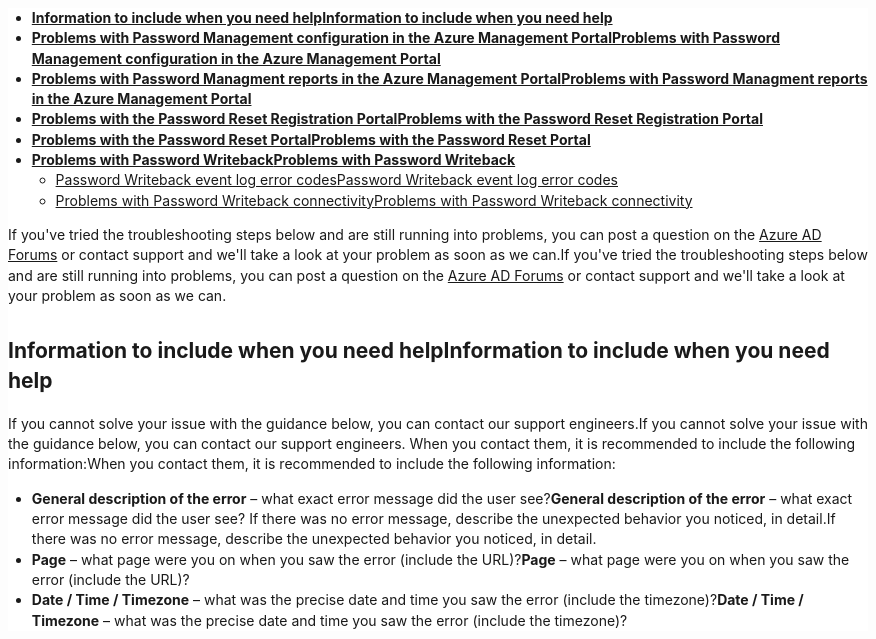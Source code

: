* [<span data-ttu-id="4620b-108">**Information to include when you need help**</span><span class="sxs-lookup"><span data-stu-id="4620b-108">**Information to include when you need help**</span></span>](#information-to-include-when-you-need-help)
* [<span data-ttu-id="4620b-109">**Problems with Password Management configuration in the Azure Management Portal**</span><span class="sxs-lookup"><span data-stu-id="4620b-109">**Problems with Password Management configuration in the Azure Management Portal**</span></span>](#troubleshoot-password-reset-configuration-in-the-azure-management-portal)
* [<span data-ttu-id="4620b-110">**Problems with Password Managment reports in the Azure Management Portal**</span><span class="sxs-lookup"><span data-stu-id="4620b-110">**Problems with Password Managment reports in the Azure Management Portal**</span></span>](#troubleshoot-password-management-reports-in-the-azure-management-portal)
* [<span data-ttu-id="4620b-111">**Problems with the Password Reset Registration Portal**</span><span class="sxs-lookup"><span data-stu-id="4620b-111">**Problems with the Password Reset Registration Portal**</span></span>](#troubleshoot-the-password-reset-registration-portal)
* [<span data-ttu-id="4620b-112">**Problems with the Password Reset Portal**</span><span class="sxs-lookup"><span data-stu-id="4620b-112">**Problems with the Password Reset Portal**</span></span>](#troubleshoot-the-password-reset-portal)
* [<span data-ttu-id="4620b-113">**Problems with Password Writeback**</span><span class="sxs-lookup"><span data-stu-id="4620b-113">**Problems with Password Writeback**</span></span>](#troubleshoot-password-writeback)
  * [<span data-ttu-id="4620b-114">Password Writeback event log error codes</span><span class="sxs-lookup"><span data-stu-id="4620b-114">Password Writeback event log error codes</span></span>](#password-writeback-event-log-error-codes)
  * [<span data-ttu-id="4620b-115">Problems with Password Writeback connectivity</span><span class="sxs-lookup"><span data-stu-id="4620b-115">Problems with Password Writeback connectivity</span></span>](#troubleshoot-password-writeback-connectivity)

<span data-ttu-id="4620b-116">If you've tried the troubleshooting steps below and are still running into problems, you can post a question on the [Azure AD Forums](https://social.msdn.microsoft.com/forums/azure/home?forum=WindowsAzureAD) or contact support and we'll take a look at your problem as soon as we can.</span><span class="sxs-lookup"><span data-stu-id="4620b-116">If you've tried the troubleshooting steps below and are still running into problems, you can post a question on the [Azure AD Forums](https://social.msdn.microsoft.com/forums/azure/home?forum=WindowsAzureAD) or contact support and we'll take a look at your problem as soon as we can.</span></span>

## <a name="information-to-include-when-you-need-help"></a><span data-ttu-id="4620b-117">Information to include when you need help</span><span class="sxs-lookup"><span data-stu-id="4620b-117">Information to include when you need help</span></span>
<span data-ttu-id="4620b-118">If you cannot solve your issue with the guidance below, you can contact our support engineers.</span><span class="sxs-lookup"><span data-stu-id="4620b-118">If you cannot solve your issue with the guidance below, you can contact our support engineers.</span></span> <span data-ttu-id="4620b-119">When you contact them, it is recommended to include the following information:</span><span class="sxs-lookup"><span data-stu-id="4620b-119">When you contact them, it is recommended to include the following information:</span></span>

* <span data-ttu-id="4620b-120">**General description of the error** – what exact error message did the user see?</span><span class="sxs-lookup"><span data-stu-id="4620b-120">**General description of the error** – what exact error message did the user see?</span></span>  <span data-ttu-id="4620b-121">If there was no error message, describe the unexpected behavior you noticed, in detail.</span><span class="sxs-lookup"><span data-stu-id="4620b-121">If there was no error message, describe the unexpected behavior you noticed, in detail.</span></span>
* <span data-ttu-id="4620b-122">**Page** – what page were you on when you saw the error (include the URL)?</span><span class="sxs-lookup"><span data-stu-id="4620b-122">**Page** – what page were you on when you saw the error (include the URL)?</span></span>
* <span data-ttu-id="4620b-123">**Date / Time / Timezone** – what was the precise date and time you saw the error (include the timezone)?</span><span class="sxs-lookup"><span data-stu-id="4620b-123">**Date / Time / Timezone** – what was the precise date and time you saw the error (include the timezone)?</span></span>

* * * *

> Exercise instructions: Wherever an image appears, omit it; copy the rest of the records exactly.

> Task result:
Source code

:* [<span data-ttu-id="4620b-108">**Information to include when you need help**</span><span class="sxs-lookup"><span data-stu-id="4620b-108">**Information to include when you need help**</span></span>](#information-to-include-when-you-need-help)
* [<span data-ttu-id="4620b-109">**Problems with Password Management configuration in the Azure Management Portal**</span><span class="sxs-lookup"><span data-stu-id="4620b-109">**Problems with Password Management configuration in the Azure Management Portal**</span></span>](#troubleshoot-password-reset-configuration-in-the-azure-management-portal)
* [<span data-ttu-id="4620b-110">**Problems with Password Managment reports in the Azure Management Portal**</span><span class="sxs-lookup"><span data-stu-id="4620b-110">**Problems with Password Managment reports in the Azure Management Portal**</span></span>](#troubleshoot-password-management-reports-in-the-azure-management-portal)
* [<span data-ttu-id="4620b-111">**Problems with the Password Reset Registration Portal**</span><span class="sxs-lookup"><span data-stu-id="4620b-111">**Problems with the Password Reset Registration Portal**</span></span>](#troubleshoot-the-password-reset-registration-portal)
* [<span data-ttu-id="4620b-112">**Problems with the Password Reset Portal**</span><span class="sxs-lookup"><span data-stu-id="4620b-112">**Problems with the Password Reset Portal**</span></span>](#troubleshoot-the-password-reset-portal)
* [<span data-ttu-id="4620b-113">**Problems with Password Writeback**</span><span class="sxs-lookup"><span data-stu-id="4620b-113">**Problems with Password Writeback**</span></span>](#troubleshoot-password-writeback)
  * [<span data-ttu-id="4620b-114">Password Writeback event log error codes</span><span class="sxs-lookup"><span data-stu-id="4620b-114">Password Writeback event log error codes</span></span>](#password-writeback-event-log-error-codes)
  * [<span data-ttu-id="4620b-115">Problems with Password Writeback connectivity</span><span class="sxs-lookup"><span data-stu-id="4620b-115">Problems with Password Writeback connectivity</span></span>](#troubleshoot-password-writeback-connectivity)

<span data-ttu-id="4620b-116">If you've tried the troubleshooting steps below and are still running into problems, you can post a question on the [Azure AD Forums](https://social.msdn.microsoft.com/forums/azure/home?forum=WindowsAzureAD) or contact support and we'll take a look at your problem as soon as we can.</span><span class="sxs-lookup"><span data-stu-id="4620b-116">If you've tried the troubleshooting steps below and are still running into problems, you can post a question on the [Azure AD Forums](https://social.msdn.microsoft.com/forums/azure/home?forum=WindowsAzureAD) or contact support and we'll take a look at your problem as soon as we can.</span></span>

## <a name="information-to-include-when-you-need-help"></a><span data-ttu-id="4620b-117">Information to include when you need help</span><span class="sxs-lookup"><span data-stu-id="4620b-117">Information to include when you need help</span></span>
<span data-ttu-id="4620b-118">If you cannot solve your issue with the guidance below, you can contact our support engineers.</span><span class="sxs-lookup"><span data-stu-id="4620b-118">If you cannot solve your issue with the guidance below, you can contact our support engineers.</span></span> <span data-ttu-id="4620b-119">When you contact them, it is recommended to include the following information:</span><span class="sxs-lookup"><span data-stu-id="4620b-119">When you contact them, it is recommended to include the following information:</span></span>

* <span data-ttu-id="4620b-120">**General description of the error** – what exact error message did the user see?</span><span class="sxs-lookup"><span data-stu-id="4620b-120">**General description of the error** – what exact error message did the user see?</span></span>  <span data-ttu-id="4620b-121">If there was no error message, describe the unexpected behavior you noticed, in detail.</span><span class="sxs-lookup"><span data-stu-id="4620b-121">If there was no error message, describe the unexpected behavior you noticed, in detail.</span></span>
* <span data-ttu-id="4620b-122">**Page** – what page were you on when you saw the error (include the URL)?</span><span class="sxs-lookup"><span data-stu-id="4620b-122">**Page** – what page were you on when you saw the error (include the URL)?</span></span>
* <span data-ttu-id="4620b-123">**Date / Time / Timezone** – what was the precise date and time you saw the error (include the timezone)?</span><span class="sxs-lookup"><span data-stu-id="4620b-123">**Date / Time / Timezone** – what was the precise date and time you saw the error (include the timezone)?</span></span>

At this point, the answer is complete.